Background to the parties’ dispute concerning organisational rights

 

[16]     On or about 17 October 2017, the Applicant and NUM concluded and entered into a Recognition and Procedural Agreement. The most relevant clauses of the Recognition Agreement for current purposes are:

 

16.1       clause 4.20 which defines “Workplace” to mean all of the operations and offices of the Company (being the Applicant), which offices include its shared services and head office;

16.2       clause 6.1 states that the Company shall have one recognition unit which shall also be the Bargaining Unit. The Recognition/Bargaining Unit shall comprise all employees employed therein at the various Operations;

16.3       clause 6.2 which sets the required level of representivity for sections 12 and 13 of the LRA organisational rights at 20%;

16.4       clause 6.3 which sets the required level of representivity for section 15 of the LRA organisational rights at 40% + 1; and

16.5       clause 6.5.4 which states that any other registered trade unions seeking organisational and/or collective bargaining rights shall be required to meet the thresholds set in, inter alia, clauses 6.2 and 6.3 (of the Recognition Agreement).

 

[17]     On 13 March 2019, the Applicant transmitted letters to Solidarity and UASA, wherein the Applicant afforded them 90 days to meet the minimum representative thresholds as set out in the Recognition Agreement, failing which the organisational rights enjoyed by them would be terminated.
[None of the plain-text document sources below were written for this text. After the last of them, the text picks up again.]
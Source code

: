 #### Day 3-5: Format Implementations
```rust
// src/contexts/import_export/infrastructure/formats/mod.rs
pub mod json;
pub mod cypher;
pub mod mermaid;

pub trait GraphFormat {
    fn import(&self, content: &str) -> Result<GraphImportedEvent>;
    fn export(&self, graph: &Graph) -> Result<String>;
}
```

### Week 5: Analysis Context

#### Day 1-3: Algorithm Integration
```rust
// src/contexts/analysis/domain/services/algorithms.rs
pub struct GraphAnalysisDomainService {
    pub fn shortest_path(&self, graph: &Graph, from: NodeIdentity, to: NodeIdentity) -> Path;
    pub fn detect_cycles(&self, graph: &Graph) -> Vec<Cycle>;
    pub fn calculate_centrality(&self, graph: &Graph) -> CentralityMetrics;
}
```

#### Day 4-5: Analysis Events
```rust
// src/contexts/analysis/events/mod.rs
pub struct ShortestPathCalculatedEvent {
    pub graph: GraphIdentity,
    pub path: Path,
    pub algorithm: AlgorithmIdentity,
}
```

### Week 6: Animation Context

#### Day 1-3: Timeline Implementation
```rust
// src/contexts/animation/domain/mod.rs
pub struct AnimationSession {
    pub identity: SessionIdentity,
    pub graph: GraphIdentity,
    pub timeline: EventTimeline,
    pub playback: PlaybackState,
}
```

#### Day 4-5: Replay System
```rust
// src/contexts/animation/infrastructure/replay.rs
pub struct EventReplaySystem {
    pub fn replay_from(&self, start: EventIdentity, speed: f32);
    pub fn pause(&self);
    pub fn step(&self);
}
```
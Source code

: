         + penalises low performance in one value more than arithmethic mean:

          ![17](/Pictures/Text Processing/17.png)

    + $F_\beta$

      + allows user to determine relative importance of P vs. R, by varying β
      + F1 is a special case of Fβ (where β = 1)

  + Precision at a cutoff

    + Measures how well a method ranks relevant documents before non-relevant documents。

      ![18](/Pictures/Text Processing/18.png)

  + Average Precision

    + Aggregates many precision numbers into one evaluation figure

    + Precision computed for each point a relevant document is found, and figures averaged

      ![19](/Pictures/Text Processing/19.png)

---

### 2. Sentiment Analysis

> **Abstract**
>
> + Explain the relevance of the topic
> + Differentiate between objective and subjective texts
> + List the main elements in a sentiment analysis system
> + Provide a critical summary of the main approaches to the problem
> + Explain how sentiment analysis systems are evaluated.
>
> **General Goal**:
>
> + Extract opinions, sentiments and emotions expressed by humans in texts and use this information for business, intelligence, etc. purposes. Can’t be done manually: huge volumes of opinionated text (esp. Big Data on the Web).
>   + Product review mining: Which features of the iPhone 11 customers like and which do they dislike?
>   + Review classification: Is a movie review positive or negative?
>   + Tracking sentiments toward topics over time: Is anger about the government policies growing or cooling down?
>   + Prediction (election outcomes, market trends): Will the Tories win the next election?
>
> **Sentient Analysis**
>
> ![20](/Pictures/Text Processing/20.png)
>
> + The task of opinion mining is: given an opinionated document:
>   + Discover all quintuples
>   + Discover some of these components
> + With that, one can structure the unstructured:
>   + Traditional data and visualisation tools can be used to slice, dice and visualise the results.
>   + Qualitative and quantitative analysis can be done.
Neither Solidarity nor UASA could meet the required thresholds of representivity and the organisational rights they enjoyed were terminated with effect from 2 July 2019.

 

[18]     On or about 5 April 2019, Solidarity and UASA formed the Coalition. On 12 April 2019, the Coalition transmitted a notice in terms of section 21(1) to the Applicant. No collective agreement was entered into, a dispute was declared, and the matter proceeded to conciliation (which failed) and then arbitration.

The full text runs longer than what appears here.